Some website costs are harder to categorise for you as a client.

They aren’t hidden, because it’s not something that’s caused by a faulty process.

They aren’t expected, because you’re not aware of them on the day of launch – and frankly, neither are we.

But they aren’t unexpected either. Our experience shows that many websites require additional work charged separately as early as a month after the launch. With how complex websites are, it’s difficult for companies to anticipate every single aspect.

As a web agency, we’re doing everything to assist you by finding out about your workflows and often suggesting features that our visitors love but they never even crossed their mind. During our projects, we stay around for 2 months after the launch delivering free analysis and optimisation to deliver the best product and iron out any misjudgements.

The new website is a big deal for several departments in your company – most notably marketing and sales. There are things that can’t be predicted before you get familiar with your new tools and incorporate them into your workflows.

These are the (un)expected costs we talk about – you don’t know about them, but we do, from our experience. As a rule of thumb, we suggest assuming that these additional tasks could cost up to 5-10% of the initial website fee.

Buy cheap, buy twice

Websites were never cheaper. In the early days of the Internet, simple sites were going for hundreds of thousands. It was a novelty, and the supply of designers and developers was low.

These days you can learn to create basic, functional sites in a few weeks, or use a website creator with a monthly fee (here’s why you shouldn’t use website builders).

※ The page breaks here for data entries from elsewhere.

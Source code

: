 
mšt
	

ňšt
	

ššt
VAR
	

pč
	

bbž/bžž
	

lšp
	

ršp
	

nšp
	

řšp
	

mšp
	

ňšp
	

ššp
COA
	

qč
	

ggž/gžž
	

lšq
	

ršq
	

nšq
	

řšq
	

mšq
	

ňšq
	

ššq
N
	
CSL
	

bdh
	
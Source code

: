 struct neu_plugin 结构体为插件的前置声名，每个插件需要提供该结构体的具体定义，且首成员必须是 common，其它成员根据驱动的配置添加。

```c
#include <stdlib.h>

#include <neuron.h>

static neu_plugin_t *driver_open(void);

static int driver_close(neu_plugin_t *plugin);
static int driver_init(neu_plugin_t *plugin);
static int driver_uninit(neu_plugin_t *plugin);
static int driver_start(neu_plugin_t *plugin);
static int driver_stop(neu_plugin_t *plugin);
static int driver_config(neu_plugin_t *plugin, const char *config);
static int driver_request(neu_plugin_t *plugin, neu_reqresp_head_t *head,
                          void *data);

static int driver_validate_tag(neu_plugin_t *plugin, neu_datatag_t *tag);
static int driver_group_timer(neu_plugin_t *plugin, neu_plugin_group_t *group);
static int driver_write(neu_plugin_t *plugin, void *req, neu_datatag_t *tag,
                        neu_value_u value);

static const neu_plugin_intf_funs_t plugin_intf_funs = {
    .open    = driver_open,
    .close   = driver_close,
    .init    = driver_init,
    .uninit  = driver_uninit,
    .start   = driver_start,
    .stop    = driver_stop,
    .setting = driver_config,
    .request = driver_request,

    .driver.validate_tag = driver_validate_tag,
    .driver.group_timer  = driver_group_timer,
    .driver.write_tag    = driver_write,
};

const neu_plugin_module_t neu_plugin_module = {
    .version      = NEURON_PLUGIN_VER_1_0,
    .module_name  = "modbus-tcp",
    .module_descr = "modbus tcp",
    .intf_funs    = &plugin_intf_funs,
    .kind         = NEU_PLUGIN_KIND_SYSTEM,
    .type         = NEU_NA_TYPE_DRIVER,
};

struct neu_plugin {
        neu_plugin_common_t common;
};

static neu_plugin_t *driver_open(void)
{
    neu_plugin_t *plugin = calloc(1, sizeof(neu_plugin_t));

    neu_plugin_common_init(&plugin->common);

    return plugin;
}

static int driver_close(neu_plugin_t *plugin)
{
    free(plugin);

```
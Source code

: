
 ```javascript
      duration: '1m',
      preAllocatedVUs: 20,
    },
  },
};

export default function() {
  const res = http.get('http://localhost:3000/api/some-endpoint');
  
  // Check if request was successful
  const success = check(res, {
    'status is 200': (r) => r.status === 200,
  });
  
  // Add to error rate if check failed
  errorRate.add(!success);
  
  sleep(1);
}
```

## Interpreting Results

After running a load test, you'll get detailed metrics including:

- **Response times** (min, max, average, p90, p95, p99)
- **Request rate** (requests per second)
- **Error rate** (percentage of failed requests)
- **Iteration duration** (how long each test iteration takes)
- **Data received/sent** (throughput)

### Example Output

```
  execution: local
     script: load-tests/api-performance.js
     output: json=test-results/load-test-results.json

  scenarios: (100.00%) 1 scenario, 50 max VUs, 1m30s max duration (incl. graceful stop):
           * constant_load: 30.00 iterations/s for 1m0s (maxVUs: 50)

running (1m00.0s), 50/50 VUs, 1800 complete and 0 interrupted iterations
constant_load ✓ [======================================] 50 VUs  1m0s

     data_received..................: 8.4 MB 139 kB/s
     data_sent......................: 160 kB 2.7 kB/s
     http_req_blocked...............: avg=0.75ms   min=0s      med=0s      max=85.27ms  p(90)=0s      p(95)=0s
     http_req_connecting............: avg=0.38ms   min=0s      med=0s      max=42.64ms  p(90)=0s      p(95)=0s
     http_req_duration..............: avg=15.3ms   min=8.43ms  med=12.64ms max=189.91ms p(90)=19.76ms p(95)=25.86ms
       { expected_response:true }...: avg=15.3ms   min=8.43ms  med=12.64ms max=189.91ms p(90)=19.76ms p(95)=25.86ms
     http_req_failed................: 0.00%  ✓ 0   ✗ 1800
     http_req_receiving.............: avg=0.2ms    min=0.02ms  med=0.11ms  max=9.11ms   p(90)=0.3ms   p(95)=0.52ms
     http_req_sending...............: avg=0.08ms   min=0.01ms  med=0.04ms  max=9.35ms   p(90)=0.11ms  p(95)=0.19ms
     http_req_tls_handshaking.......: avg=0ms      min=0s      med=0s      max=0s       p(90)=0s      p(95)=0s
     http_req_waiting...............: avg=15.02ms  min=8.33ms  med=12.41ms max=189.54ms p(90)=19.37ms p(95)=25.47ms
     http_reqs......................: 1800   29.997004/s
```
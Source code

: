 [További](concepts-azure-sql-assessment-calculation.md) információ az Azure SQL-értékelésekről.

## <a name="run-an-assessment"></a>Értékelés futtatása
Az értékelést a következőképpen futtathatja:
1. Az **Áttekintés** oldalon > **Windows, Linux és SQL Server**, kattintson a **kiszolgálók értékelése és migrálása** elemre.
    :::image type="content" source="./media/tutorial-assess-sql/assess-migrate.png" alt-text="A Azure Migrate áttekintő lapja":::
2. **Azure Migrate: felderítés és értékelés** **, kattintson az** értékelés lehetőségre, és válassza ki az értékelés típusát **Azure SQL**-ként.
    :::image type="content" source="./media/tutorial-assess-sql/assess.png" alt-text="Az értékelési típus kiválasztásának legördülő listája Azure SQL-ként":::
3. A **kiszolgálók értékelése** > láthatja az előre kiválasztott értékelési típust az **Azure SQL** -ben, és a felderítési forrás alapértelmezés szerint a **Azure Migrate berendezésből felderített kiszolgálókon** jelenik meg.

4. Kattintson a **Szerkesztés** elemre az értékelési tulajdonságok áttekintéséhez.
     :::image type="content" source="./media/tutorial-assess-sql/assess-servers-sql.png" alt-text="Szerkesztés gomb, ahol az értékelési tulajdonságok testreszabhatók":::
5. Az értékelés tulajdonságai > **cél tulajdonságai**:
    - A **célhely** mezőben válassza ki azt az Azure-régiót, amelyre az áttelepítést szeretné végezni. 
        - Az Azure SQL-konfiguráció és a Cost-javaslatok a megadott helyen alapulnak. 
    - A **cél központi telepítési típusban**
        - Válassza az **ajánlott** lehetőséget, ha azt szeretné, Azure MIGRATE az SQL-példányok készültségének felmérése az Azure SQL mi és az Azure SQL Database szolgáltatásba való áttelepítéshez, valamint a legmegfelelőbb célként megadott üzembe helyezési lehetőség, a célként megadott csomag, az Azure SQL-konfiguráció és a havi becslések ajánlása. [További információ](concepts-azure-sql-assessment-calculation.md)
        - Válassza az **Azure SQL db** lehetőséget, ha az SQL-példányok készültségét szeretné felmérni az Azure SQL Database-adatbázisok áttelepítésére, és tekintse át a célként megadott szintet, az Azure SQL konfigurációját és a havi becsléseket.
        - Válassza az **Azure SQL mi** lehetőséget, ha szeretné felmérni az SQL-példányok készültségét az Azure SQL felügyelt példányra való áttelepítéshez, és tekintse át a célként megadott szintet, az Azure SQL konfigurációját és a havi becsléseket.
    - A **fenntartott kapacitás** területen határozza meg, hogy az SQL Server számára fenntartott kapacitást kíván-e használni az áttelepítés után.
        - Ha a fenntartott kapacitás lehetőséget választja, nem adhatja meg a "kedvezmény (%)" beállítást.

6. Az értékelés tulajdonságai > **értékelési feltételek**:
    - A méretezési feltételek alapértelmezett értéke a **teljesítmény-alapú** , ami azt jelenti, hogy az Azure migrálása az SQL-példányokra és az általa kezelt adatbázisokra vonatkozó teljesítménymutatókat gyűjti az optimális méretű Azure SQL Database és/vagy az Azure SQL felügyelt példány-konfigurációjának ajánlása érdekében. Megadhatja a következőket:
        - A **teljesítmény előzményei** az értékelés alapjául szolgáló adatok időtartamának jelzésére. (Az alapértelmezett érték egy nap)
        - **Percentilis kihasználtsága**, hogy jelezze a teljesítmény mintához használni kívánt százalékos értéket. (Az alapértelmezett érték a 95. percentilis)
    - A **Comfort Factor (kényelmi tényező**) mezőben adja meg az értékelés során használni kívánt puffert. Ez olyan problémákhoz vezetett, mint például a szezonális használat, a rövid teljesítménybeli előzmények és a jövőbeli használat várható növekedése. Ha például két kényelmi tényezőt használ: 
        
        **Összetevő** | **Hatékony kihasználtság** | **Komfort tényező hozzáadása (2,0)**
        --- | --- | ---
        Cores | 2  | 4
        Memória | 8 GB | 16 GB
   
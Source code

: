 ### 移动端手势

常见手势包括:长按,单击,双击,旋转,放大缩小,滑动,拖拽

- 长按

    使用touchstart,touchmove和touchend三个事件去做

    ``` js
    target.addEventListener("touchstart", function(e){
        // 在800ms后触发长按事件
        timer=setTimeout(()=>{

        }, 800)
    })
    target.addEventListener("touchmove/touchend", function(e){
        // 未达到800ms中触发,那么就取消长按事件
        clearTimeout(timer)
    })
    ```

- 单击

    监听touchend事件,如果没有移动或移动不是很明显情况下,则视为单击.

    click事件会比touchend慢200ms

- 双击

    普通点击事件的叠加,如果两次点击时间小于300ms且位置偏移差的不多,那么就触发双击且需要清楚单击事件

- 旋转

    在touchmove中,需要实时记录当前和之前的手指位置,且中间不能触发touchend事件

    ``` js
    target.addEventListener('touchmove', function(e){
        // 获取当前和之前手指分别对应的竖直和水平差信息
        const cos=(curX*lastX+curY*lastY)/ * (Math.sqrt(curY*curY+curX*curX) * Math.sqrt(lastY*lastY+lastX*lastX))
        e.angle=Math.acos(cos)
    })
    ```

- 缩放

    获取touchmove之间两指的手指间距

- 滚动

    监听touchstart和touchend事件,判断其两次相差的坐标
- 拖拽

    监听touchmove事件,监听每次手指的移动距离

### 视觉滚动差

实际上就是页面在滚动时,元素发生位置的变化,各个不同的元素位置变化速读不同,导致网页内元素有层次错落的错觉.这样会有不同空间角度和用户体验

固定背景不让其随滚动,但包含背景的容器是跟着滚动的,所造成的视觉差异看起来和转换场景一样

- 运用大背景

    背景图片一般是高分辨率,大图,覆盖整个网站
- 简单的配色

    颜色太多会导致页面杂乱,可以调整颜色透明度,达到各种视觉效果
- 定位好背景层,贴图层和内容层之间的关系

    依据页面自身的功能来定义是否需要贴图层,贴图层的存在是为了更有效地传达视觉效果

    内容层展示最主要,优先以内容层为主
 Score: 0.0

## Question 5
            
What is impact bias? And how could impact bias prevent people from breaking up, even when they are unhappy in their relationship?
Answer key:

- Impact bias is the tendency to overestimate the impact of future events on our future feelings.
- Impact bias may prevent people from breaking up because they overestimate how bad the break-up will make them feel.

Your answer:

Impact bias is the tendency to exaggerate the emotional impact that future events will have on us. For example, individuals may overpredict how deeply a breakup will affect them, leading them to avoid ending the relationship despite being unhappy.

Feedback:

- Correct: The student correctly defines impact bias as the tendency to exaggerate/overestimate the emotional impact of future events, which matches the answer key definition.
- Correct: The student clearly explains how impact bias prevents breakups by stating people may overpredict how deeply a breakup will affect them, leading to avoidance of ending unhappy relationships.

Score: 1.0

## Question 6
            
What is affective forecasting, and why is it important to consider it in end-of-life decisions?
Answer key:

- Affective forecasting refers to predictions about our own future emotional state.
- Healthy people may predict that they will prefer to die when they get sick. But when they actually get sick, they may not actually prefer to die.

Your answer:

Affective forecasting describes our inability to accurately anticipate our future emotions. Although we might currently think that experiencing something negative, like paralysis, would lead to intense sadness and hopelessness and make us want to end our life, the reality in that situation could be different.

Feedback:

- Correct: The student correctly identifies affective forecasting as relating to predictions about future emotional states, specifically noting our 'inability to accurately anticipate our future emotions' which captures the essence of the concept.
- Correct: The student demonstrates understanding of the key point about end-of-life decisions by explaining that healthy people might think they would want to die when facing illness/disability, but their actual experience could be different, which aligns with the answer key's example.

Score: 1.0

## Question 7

The supply is definitely higher than the demand – but it’s also not as straightforward.

Business websites can be much more than just a “website”. They can be your marketing hub, sales platform, customer support tool, and much more. It’s a full-blown investment – and you don’t invest money based on the cost alone.

Your losses are potentially more than just the fee. The £5,000 website can lose you leads worth thousands of dollars over the years, while a £30,000 one could reach a six-digit revenue in its first year. The difference in price might seem huge at first but that’s exactly why we’ve covered this topic.

Businesses often overlook the return on investment when building a website. ROI is at the core of their every action but somehow it slips their mind when it comes to their digital identity.